Problem statement —
The response should hold each line from the entries below where "home" is found.

**** Task data

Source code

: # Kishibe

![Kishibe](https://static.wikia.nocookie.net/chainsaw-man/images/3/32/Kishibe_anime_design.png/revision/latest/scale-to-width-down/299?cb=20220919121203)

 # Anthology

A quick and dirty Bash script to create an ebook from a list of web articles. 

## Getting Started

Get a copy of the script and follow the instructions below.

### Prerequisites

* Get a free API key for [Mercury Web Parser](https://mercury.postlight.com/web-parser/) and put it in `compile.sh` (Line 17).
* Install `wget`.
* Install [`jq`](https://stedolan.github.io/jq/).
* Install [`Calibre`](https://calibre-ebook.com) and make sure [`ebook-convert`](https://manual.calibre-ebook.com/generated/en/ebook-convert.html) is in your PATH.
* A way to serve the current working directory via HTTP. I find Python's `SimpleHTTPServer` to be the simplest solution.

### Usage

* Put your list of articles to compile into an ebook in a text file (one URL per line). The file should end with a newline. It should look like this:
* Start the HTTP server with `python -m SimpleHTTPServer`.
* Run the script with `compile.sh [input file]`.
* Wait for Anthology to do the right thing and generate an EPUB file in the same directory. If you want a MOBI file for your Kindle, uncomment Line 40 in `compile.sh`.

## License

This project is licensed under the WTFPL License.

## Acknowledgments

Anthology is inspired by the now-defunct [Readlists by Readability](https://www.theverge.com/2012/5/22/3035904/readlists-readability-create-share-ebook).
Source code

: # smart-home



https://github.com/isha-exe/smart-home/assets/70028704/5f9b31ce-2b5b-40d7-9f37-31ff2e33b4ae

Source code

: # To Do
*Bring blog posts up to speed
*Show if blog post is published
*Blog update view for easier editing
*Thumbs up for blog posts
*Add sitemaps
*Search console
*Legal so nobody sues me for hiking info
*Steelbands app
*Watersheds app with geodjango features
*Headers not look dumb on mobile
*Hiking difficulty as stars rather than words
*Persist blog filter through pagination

********

Response for this exercise —
: # smart-home
https://github.com/isha-exe/smart-home/assets/70028704/5f9b31ce-2b5b-40d7-9f37-31ff2e33b4ae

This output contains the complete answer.